Il peso della memoria per Giorgia Calò

coordinatrice centro cultura ebraico

di Irene Di Castelnuovo27 Gennaio 2025
27 Gennaio 2025

Giorgia Calò, Centro di Cultura Ebraica | Foto Ansa

ROMA – Oggi per la 79esima volta si celebra il giorno della Memoria. Per ricordare quando nel gelo del 27 gennaio 1945 l’Armata Rossa entrò nel peggior campo di sterminio nazista, facendo scoprire al mondo gli orrori del nazismo. Una memoria che deve resistere. Affinché il “che non accada più” possa essere qualcosa più di una eco che aleggia nell’aria contaminata dall’odio. Abbiamo chiesto a Giorgia Calò, coordinatrice del centro di cultura ebraica di Roma, il significato di questo giorno a 80 anni dalla fine della seconda guerra mondiale.

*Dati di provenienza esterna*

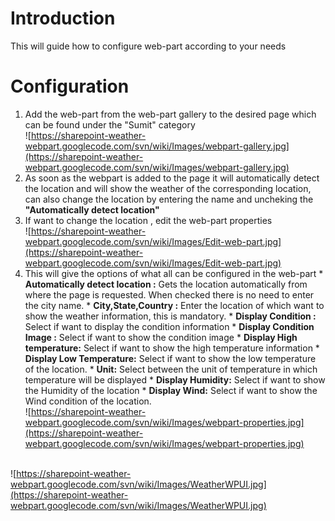 # Introduction #

This will guide how to configure web-part according to your needs


# Configuration #

  1. Add the web-part from the web-part gallery to the desired page which can be found under the "Sumit" category <br /> ![https://sharepoint-weather-webpart.googlecode.com/svn/wiki/Images/webpart-gallery.jpg](https://sharepoint-weather-webpart.googlecode.com/svn/wiki/Images/webpart-gallery.jpg)
  1. As soon as the webpart is added to the page it will automatically detect the location and will show the weather of the corresponding location, can also change the location by entering the name and uncheking the **"Automatically detect location"**
  1. If want to change the location , edit the web-part properties <br />![https://sharepoint-weather-webpart.googlecode.com/svn/wiki/Images/Edit-web-part.jpg](https://sharepoint-weather-webpart.googlecode.com/svn/wiki/Images/Edit-web-part.jpg)
  1. This will give the options of what all can be configured in the web-part
    * **Automatically detect location :** Gets the location automatically from where the page is requested. When checked there is no need to enter the city name.
    * **City,State,Country :** Enter the location of which want to show the weather information, this is mandatory.
    * **Display Condition :** Select if want to display the condition information
    * **Display Condition Image :** Select if want to show the condition image
    * **Display High temperature:** Select if want to show the high temperature information
    * **Display Low Temperature:** Select if want to show the low temperature of the location.
    * **Unit:** Select between the unit of temperature in which temperature will be displayed
    * **Display Humidity:** Select if want to show the Humidity of the location
    * **Display Wind:** Select if want to show the Wind condition of the location.<br />
![https://sharepoint-weather-webpart.googlecode.com/svn/wiki/Images/webpart-properties.jpg](https://sharepoint-weather-webpart.googlecode.com/svn/wiki/Images/webpart-properties.jpg)

<br />![https://sharepoint-weather-webpart.googlecode.com/svn/wiki/Images/WeatherWPUI.jpg](https://sharepoint-weather-webpart.googlecode.com/svn/wiki/Images/WeatherWPUI.jpg)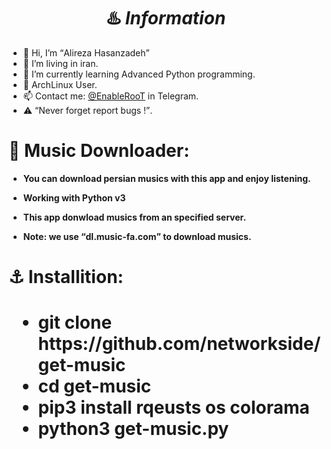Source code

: <h1 align="center">♨️ <strong><i>Information</i></strong></h1>
<ul>
  <li>  👋 Hi, I’m <q>Alireza Hasanzadeh</q></li>
  <li>  👀 I’m living in iran.</li>
  <li>  🌱 I’m currently learning Advanced Python programming.</li>
  <li>  💞️ ArchLinux User.</li>
  <li>  📫 Contact me: <a href="https://t.me/EnableRoot/">@EnableRooT</a> in Telegram.</li>
  <li>  ⚠️ <q>Never forget report bugs !</q>.</li>
 </ul>
<h1><strong>🔱 Music Downloader:</strong></h1>
<ul>
  <li><p><strong>You can download persian musics with this app and enjoy listening.<strong><p></li>
  <li><p><b>Working with Python v3</b><p></li>
  <li><p><b>This app donwload musics from an specified server.</b><p></li>
  <li><p><b>Note: we use <q>dl.music-fa.com</q> to download musics.</b><p></li>
</ul>
<h1>⚓️ Installition:<h1>
<ul>
  <li>git clone https://github.com/networkside/get-music</li>
  <li>cd get-music</li>
  <li>pip3 install rqeusts os colorama</li>
  <li>python3 get-music.py</li>
</ul>

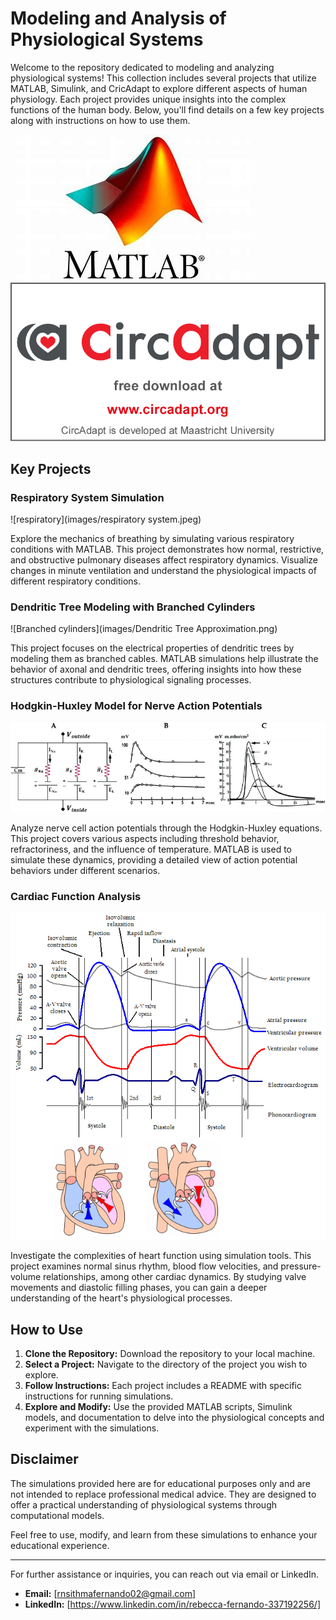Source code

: # Modeling and Analysis of Physiological Systems

Welcome to the repository dedicated to modeling and analyzing physiological systems! This collection includes several projects that utilize MATLAB, Simulink, and CricAdapt to explore different aspects of human physiology. Each project provides unique insights into the complex functions of the human body. Below, you'll find details on a few key projects along with instructions on how to use them.

![MATLAB-logo](images/matlabLogo.jpeg)
![CricAdapt-logo](images/carcadapt.png)

## Key Projects

### Respiratory System Simulation
![respiratory](images/respiratory system.jpeg)

Explore the mechanics of breathing by simulating various respiratory conditions with MATLAB. This project demonstrates how normal, restrictive, and obstructive pulmonary diseases affect respiratory dynamics. Visualize changes in minute ventilation and understand the physiological impacts of different respiratory conditions.

### Dendritic Tree Modeling with Branched Cylinders
![Branched cylinders](images/Dendritic Tree Approximation.png)

This project focuses on the electrical properties of dendritic trees by modeling them as branched cables. MATLAB simulations help illustrate the behavior of axonal and dendritic trees, offering insights into how these structures contribute to physiological signaling processes.

### Hodgkin-Huxley Model for Nerve Action Potentials
![Hodgkin-Huxley](images/A-Hodgkin-Huxley-model.png)

Analyze nerve cell action potentials through the Hodgkin-Huxley equations. This project covers various aspects including threshold behavior, refractoriness, and the influence of temperature. MATLAB is used to simulate these dynamics, providing a detailed view of action potential behaviors under different scenarios.

### Cardiac Function Analysis
![Wiggers-diagram](images/Cardiac-cycle.png)

Investigate the complexities of heart function using simulation tools. This project examines normal sinus rhythm, blood flow velocities, and pressure-volume relationships, among other cardiac dynamics. By studying valve movements and diastolic filling phases, you can gain a deeper understanding of the heart's physiological processes.

## How to Use

1. **Clone the Repository:** Download the repository to your local machine.
2. **Select a Project:** Navigate to the directory of the project you wish to explore.
3. **Follow Instructions:** Each project includes a README with specific instructions for running simulations.
4. **Explore and Modify:** Use the provided MATLAB scripts, Simulink models, and documentation to delve into the physiological concepts and experiment with the simulations.

## Disclaimer

The simulations provided here are for educational purposes only and are not intended to replace professional medical advice. They are designed to offer a practical understanding of physiological systems through computational models.

Feel free to use, modify, and learn from these simulations to enhance your educational experience.

---

For further assistance or inquiries, you can reach out via email or LinkedIn.
- **Email:** [rnsithmafernando02@gmail.com]
- **LinkedIn:** [https://www.linkedin.com/in/rebecca-fernando-337192256/]


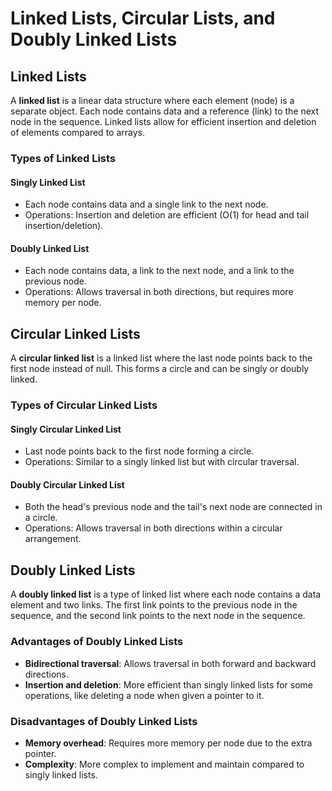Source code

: # Linked Lists, Circular Lists, and Doubly Linked Lists

## Linked Lists

A **linked list** is a linear data structure where each element (node) is a separate object. Each node contains data and a reference (link) to the next node in the sequence. Linked lists allow for efficient insertion and deletion of elements compared to arrays.

### Types of Linked Lists

#### Singly Linked List
- Each node contains data and a single link to the next node.
- Operations: Insertion and deletion are efficient (O(1) for head and tail insertion/deletion).

#### Doubly Linked List
- Each node contains data, a link to the next node, and a link to the previous node.
- Operations: Allows traversal in both directions, but requires more memory per node.

## Circular Linked Lists

A **circular linked list** is a linked list where the last node points back to the first node instead of null. This forms a circle and can be singly or doubly linked.

### Types of Circular Linked Lists

#### Singly Circular Linked List
- Last node points back to the first node forming a circle.
- Operations: Similar to a singly linked list but with circular traversal.

#### Doubly Circular Linked List
- Both the head's previous node and the tail's next node are connected in a circle.
- Operations: Allows traversal in both directions within a circular arrangement.

## Doubly Linked Lists

A **doubly linked list** is a type of linked list where each node contains a data element and two links. The first link points to the previous node in the sequence, and the second link points to the next node in the sequence.

### Advantages of Doubly Linked Lists
- **Bidirectional traversal**: Allows traversal in both forward and backward directions.
- **Insertion and deletion**: More efficient than singly linked lists for some operations, like deleting a node when given a pointer to it.

### Disadvantages of Doubly Linked Lists
- **Memory overhead**: Requires more memory per node due to the extra pointer.
- **Complexity**: More complex to implement and maintain compared to singly linked lists.

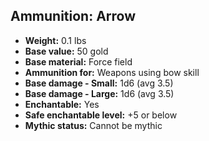 ## Ammunition: Arrow

- **Weight:** 0.1 lbs
- **Base value:** 50 gold
- **Base material:** Force field
- **Ammunition for:** Weapons using bow skill
- **Base damage - Small:** 1d6 (avg 3.5)
- **Base damage - Large:** 1d6 (avg 3.5)
- **Enchantable:** Yes
- **Safe enchantable level:** +5 or below
- **Mythic status:** Cannot be mythic

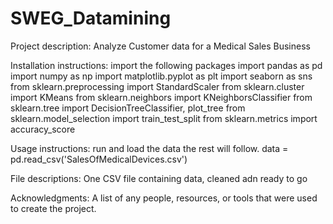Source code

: # SWEG_Datamining
Project description: Analyze Customer data for a Medical Sales Business

Installation instructions: import the following packages 
import pandas as pd
import numpy as np
import matplotlib.pyplot as plt
import seaborn as sns
from sklearn.preprocessing import StandardScaler
from sklearn.cluster import KMeans
from sklearn.neighbors import KNeighborsClassifier
from sklearn.tree import DecisionTreeClassifier, plot_tree
from sklearn.model_selection import train_test_split
from sklearn.metrics import accuracy_score

Usage instructions: run and load the data the rest will follow. data = pd.read_csv('SalesOfMedicalDevices.csv') 

File descriptions: One CSV file containing data, cleaned adn ready to go

Acknowledgments: A list of any people, resources, or tools that were used to create the project.

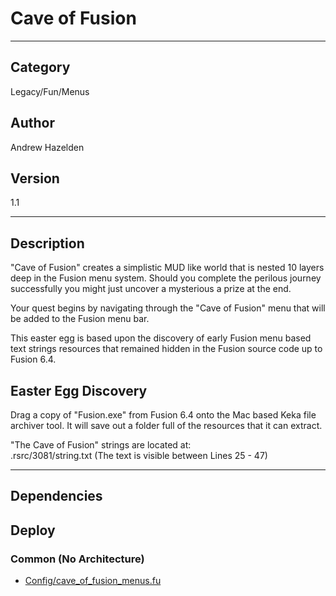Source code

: # Cave of Fusion
___

## Category
Legacy/Fun/Menus

## Author
Andrew Hazelden

## Version
1.1

___

## Description
<p>"Cave of Fusion" creates a simplistic MUD like world that is nested 10 layers deep in the Fusion menu system. Should you complete the perilous journey successfully you might just uncover a mysterious a prize at the end.</p>

<p>Your quest begins by navigating through the "Cave of Fusion" menu that will be added to the Fusion menu bar.</p>

<p>This easter egg is based upon the discovery of early Fusion menu based text strings resources that remained hidden in the Fusion source code up to Fusion 6.4.</p>

<h2>Easter Egg Discovery</h2>

<p>Drag a copy of "Fusion.exe" from Fusion 6.4 onto the Mac based Keka file archiver tool. It will save out a folder full of the resources that it can extract.</p>

<p>"The Cave of Fusion" strings are located at:<br>
.rsrc/3081/string.txt (The text is visible between Lines 25 - 47)</p>

___

## Dependencies

## Deploy

### Common (No Architecture)

<ul>
<li><a href="https://gitlab.com/WeSuckLess/Reactor/-/blob/master/Atoms/com.AndrewHazelden.CaveOfFusion/Config/cave_of_fusion_menus.fu?ref_type=heads">Config/cave_of_fusion_menus.fu</a></li>
</ul>
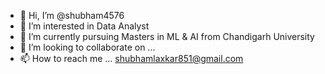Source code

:- 👋 Hi, I’m @shubham4576
- 👀 I’m interested in Data Analyst
- 🌱 I’m currently pursuing Masters in ML & AI from Chandigarh University
- 💞️ I’m looking to collaborate on ...
- 📫 How to reach me ... shubhamlaxkar851@gmail.com 

<!---
shubham4576/shubham4576 is a ✨ special ✨ repository because its `README.md` (this file) appears on your GitHub profile.
You can click the Preview link to take a look at your changes.
--->
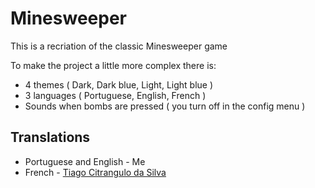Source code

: # Minesweeper

This is a recriation of the classic Minesweeper game

To make the project a little more complex there is:

- 4 themes ( Dark, Dark blue, Light, Light blue )
- 3 languages ( Portuguese, English, French )
- Sounds when bombs are pressed ( you turn off in the config menu )

## Translations

- Portuguese and English - Me
- French - [Tiago Citrangulo da Silva](https://github.com/TiagoCitranguloDaSilva)
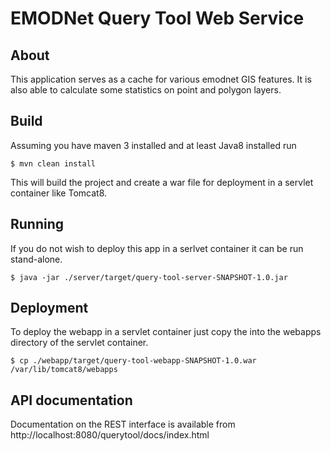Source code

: # EMODNet Query Tool Web Service

## About

This application serves as a cache for various emodnet GIS features. It is also able to 
calculate some statistics on point and polygon layers.

## Build

Assuming you have maven 3 installed and at least Java8 installed run

    $ mvn clean install
    
 This will build the project and create a war file for deployment in a servlet container
 like Tomcat8.
 
## Running
 
 If you do not wish to deploy this app in a serlvet container it can be run stand-alone.
 
    $ java -jar ./server/target/query-tool-server-SNAPSHOT-1.0.jar
    
## Deployment
To deploy the webapp in a servlet container just copy the into the webapps 
directory of the servlet container.

    $ cp ./webapp/target/query-tool-webapp-SNAPSHOT-1.0.war /var/lib/tomcat8/webapps 
    
## API documentation
 
 Documentation on the REST interface is available from 
 http://localhost:8080/querytool/docs/index.html
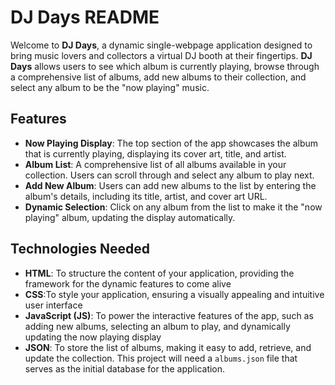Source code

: # DJ Days README

Welcome to **DJ Days**, a dynamic single-webpage application designed to bring music lovers and collectors a virtual DJ booth at their fingertips. **DJ Days** allows users to see which album is currently playing, browse through a comprehensive list of albums, add new albums to their collection, and select any album to be the "now playing" music. 

## Features

- **Now Playing Display**: The top section of the app showcases the album that is currently playing, displaying its cover art, title, and artist.
- **Album List**: A comprehensive list of all albums available in your collection. Users can scroll through and select any album to play next.
- **Add New Album**: Users can add new albums to the list by entering the album's details, including its title, artist, and cover art URL.
- **Dynamic Selection**: Click on any album from the list to make it the "now playing" album, updating the display automatically.

## Technologies Needed

- **HTML**: To structure the content of your application, providing the framework for the dynamic features to come alive
- **CSS**:To style your application, ensuring a visually appealing and intuitive user interface
- **JavaScript (JS)**: To power the interactive features of the app, such as adding new albums, selecting an album to play, and dynamically updating the now playing display
- **JSON**: To store the list of albums, making it easy to add, retrieve, and update the collection. This project will need a `albums.json` file that serves as the initial database for the application.

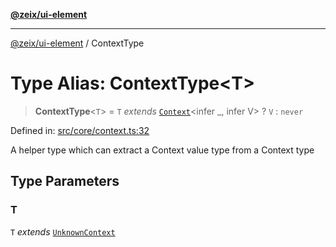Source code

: [**@zeix/ui-element**](../README.md)

***

[@zeix/ui-element](../globals.md) / ContextType

# Type Alias: ContextType\<T\>

> **ContextType**\<`T`\> = `T` *extends* [`Context`](Context.md)\<infer \_, infer V\> ? `V` : `never`

Defined in: [src/core/context.ts:32](https://github.com/zeixcom/ui-element/blob/1e5ebee179adfc4619d3d0e9d2b864d1e97ba797/src/core/context.ts#L32)

A helper type which can extract a Context value type from a Context type

## Type Parameters

### T

`T` *extends* [`UnknownContext`](UnknownContext.md)
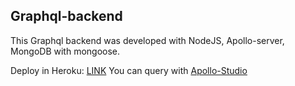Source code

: ## **Graphql-backend**

This Graphql backend was developed with NodeJS, Apollo-server, MongoDB with mongoose.

Deploy in Heroku: [LINK](https://backend-graphqlapi.herokuapp.com/)
You can query with [Apollo-Studio](https://backend-graphqlapi.herokuapp.com/)
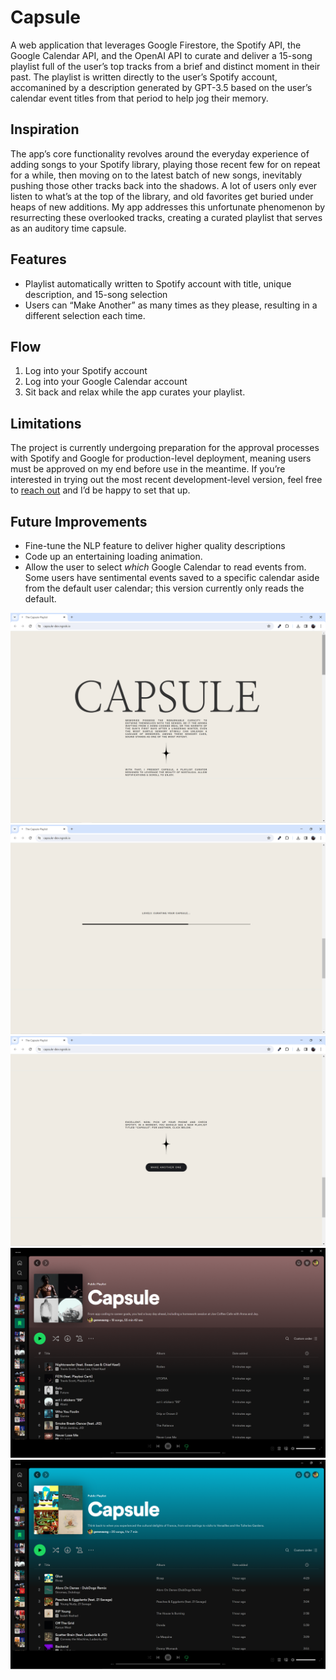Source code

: # Capsule
A web application that leverages Google Firestore, the Spotify API, the Google Calendar API, and the OpenAI API to curate and deliver a 15-song playlist full of the user’s top tracks from a brief and distinct moment in their past. The playlist is written directly to the user’s Spotify account, accomanined by a description generated by GPT-3.5 based on the user’s calendar event titles from that period to help jog their memory. 

## Inspiration
The app’s core functionality revolves around the everyday experience of adding songs to your Spotify library, playing those recent few for on repeat for a while, then moving on to the latest batch of new songs, inevitably pushing those other tracks back into the shadows. A lot of users only ever listen to what’s at the top of the library, and old favorites get buried under heaps of new additions. My app addresses this unfortunate phenomenon by resurrecting these overlooked tracks, creating a curated playlist that serves as an auditory time capsule. 

## Features
- Playlist automatically written to Spotify account with title, unique description, and 15-song selection 
- Users can “Make Another” as many times as they please, resulting in a different selection each time. 

## Flow
1. Log into your Spotify account
2. Log into your Google Calendar account
3. Sit back and relax while the app curates your playlist. 

## Limitations
The project is currently undergoing preparation for the approval processes with Spotify and Google for production-level deployment, meaning users must be approved on my end before use in the meantime. If you’re interested in trying out the most recent development-level version, feel free to [reach out](https://www.linkedin.com/in/geneva-ng/) and I’d be happy to set that up. 

## Future Improvements
- Fine-tune the NLP feature to deliver higher quality descriptions
- Code up an entertaining loading animation.
- Allow the user to select _which_ Google Calendar to read events from. Some users have sentimental events saved to a specific calendar aside from the default user calendar; this version currently only reads the default.

![home](/screenshots/Home.png)
![loading](/screenshots/Loading.png)
![make_another](/screenshots/Make_Another.png)
![capsule1](/screenshots/Capsule1.png)
![capsule2](/screenshots/Capsule2.png)

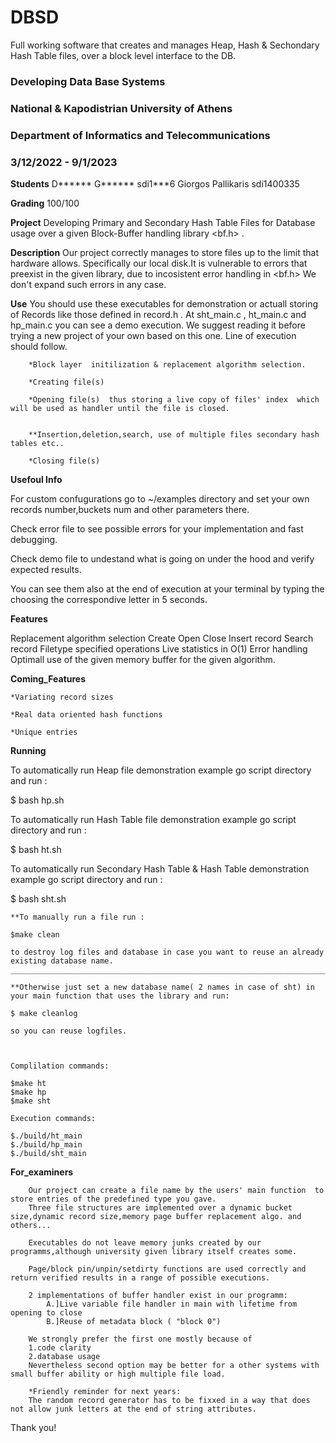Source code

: # DBSD
Full working software that creates and manages Heap, Hash &amp; Sechondary Hash Table files, over a block level interface to the DB.
### Developing Data Base Systems ###
### National & Kapodistrian University of Athens ###
### Department of Informatics and Telecommunications ###
### 3/12/2022 - 9/1/2023


__Students__
D****** G****** 	sdi1***6
Giorgos Pallikaris		sdi1400335


__Grading__
100/100

__Project__
Developing Primary and Secondary Hash Table Files for Database usage
over a given Block-Buffer handling library <bf.h>  .

__Description__
Our project correctly manages to store files up to the limit that hardware allows.
Specifically our local disk.It is vulnerable to errors that preexist in the given library,
due to incosistent error handling  in <bf.h>
We don't expand such errors in any case.

__Use__
You should use these executables for demonstration or actuall storing of Records like those 
defined in record.h .
At sht_main.c , ht_main.c and hp_main.c you can see a demo execution.
We suggest reading it before trying a new project of your own based on this one.
Line of execution should follow.

		*Block layer  initilization & replacement algorithm selection.

		*Creating file(s)

		*Opening file(s)  thus storing a live copy of files' index  which will be used as handler until the file is closed.


		**Insertion,deletion,search, use of multiple files secondary hash tables etc..

		*Closing file(s)


__Usefoul Info__

For custom confugurations go to ~/examples directory and set your own records number,buckets num and other parameters there.

Check error file to see possible errors for your implementation and fast debugging.

Check demo file to undestand what is going on under the hood and verify expected results.

You can see them also at the end of execution at your terminal by typing the choosing the correspondive letter in 5 seconds.



__Features__

Replacement algorithm selection
Create
Open
Close
Insert record
Search record
Filetype specified operations
Live statistics in O(1)
Error handling
Optimall use of the given memory buffer for the given algorithm.


__Coming_Features__

	*Variating record sizes

	*Real data oriented hash functions

	*Unique entries


__Running__

To automatically run Heap file demonstration example go script directory and run :

$ bash hp.sh

To automatically run Hash Table file demonstration example go script directory and run :

$ bash ht.sh

To  automatically run Secondary Hash Table & Hash Table demonstration example go script directory and run :

$ bash sht.sh


	**To manually run a file run :

	$make clean
	
	to destroy log files and database in case you want to reuse an already existing database name.
	________________________________________________________________________________________________

	**Otherwise just set a new database name( 2 names in case of sht) in your main function that uses the library and run: 

	$ make cleanlog   

	so you can reuse logfiles.



	Complilation commands:

	$make ht 
	$make hp 
	$make sht

	Execution commands:

	$./build/ht_main
	$./build/hp_main
	$./build/sht_main



__For_examiners__

		Our project can create a file name by the users' main function  to store entries of the predefined type you gave.
		Three file structures are implemented over a dynamic bucket size,dynamic record size,memory page buffer replacement algo. and others...

		Executables do not leave memory junks created by our programms,although university given library itself creates some.

		Page/block pin/unpin/setdirty functions are used correctly and return verified results in a range of possible executions.

		2 implementations of buffer handler exist in our programm:
			A.]Live variable file handler in main with lifetime from opening to close
			B.]Reuse of metadata block ( "block 0") 

		We strongly prefer the first one mostly because of 
		1.code clarity 
		2.database usage
		Nevertheless second option may be better for a other systems with small buffer ability or high multiple file load.

		*Friendly reminder for next years:
		The random record generator has to be fixxed in a way that does not allow junk letters at the end of string attributes.
		
		
		
		
		
		
Thank you!


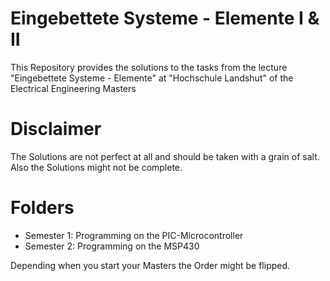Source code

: # Eingebettete Systeme - Elemente I & II

This Repository provides the solutions to the tasks from the lecture "Eingebettete Systeme - Elemente" at "Hochschule Landshut" of the Electrical Engineering Masters

# Disclaimer

The Solutions are not perfect at all and should be taken with a grain of salt. Also the Solutions might not be complete.

# Folders

* Semester 1: Programming on the PIC-Microcontroller
* Semester 2: Programming on the MSP430

Depending when you start your Masters the Order might be flipped.
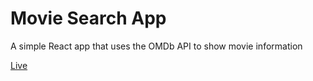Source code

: # Movie Search App

A simple React app that uses the OMDb API to show movie information

[Live](https://supremekhadka.github.io/movie-search-app)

Negli ultimi tempi si parla molto di antisemitismo, come se “ebrei” fosse un sinonimo “sionisti”. Ritiene che questa vicinanza tra i termini sia effettiva?

“Potrei risponderle su tanti piani. Nel corso dei secoli l’antiebraismo è stato chiamato in modi diversi: in un passato remoto si parlava di antigiudaismo, accusando gli ebrei di deicidio. Poi si è passato al termine antisemita con delle connotazioni economico-razziali, in seguito alla pubblicazione di libri diffamatori tra l’Ottocento e il Novecento, come i Protocolli dei Savi di Sion. Infine ha acquisito una denotazione geopolitica, ovvero antisionismo, dietro il quale si nasconde lo stesso sentimento. Non posso accettare il fatto che chi si dichiara antisionista e sia antisemita, è una contraddizione in termini. È un’intolleranza per tutto ciò che è israeliano e per tutto ciò che è ebraico”.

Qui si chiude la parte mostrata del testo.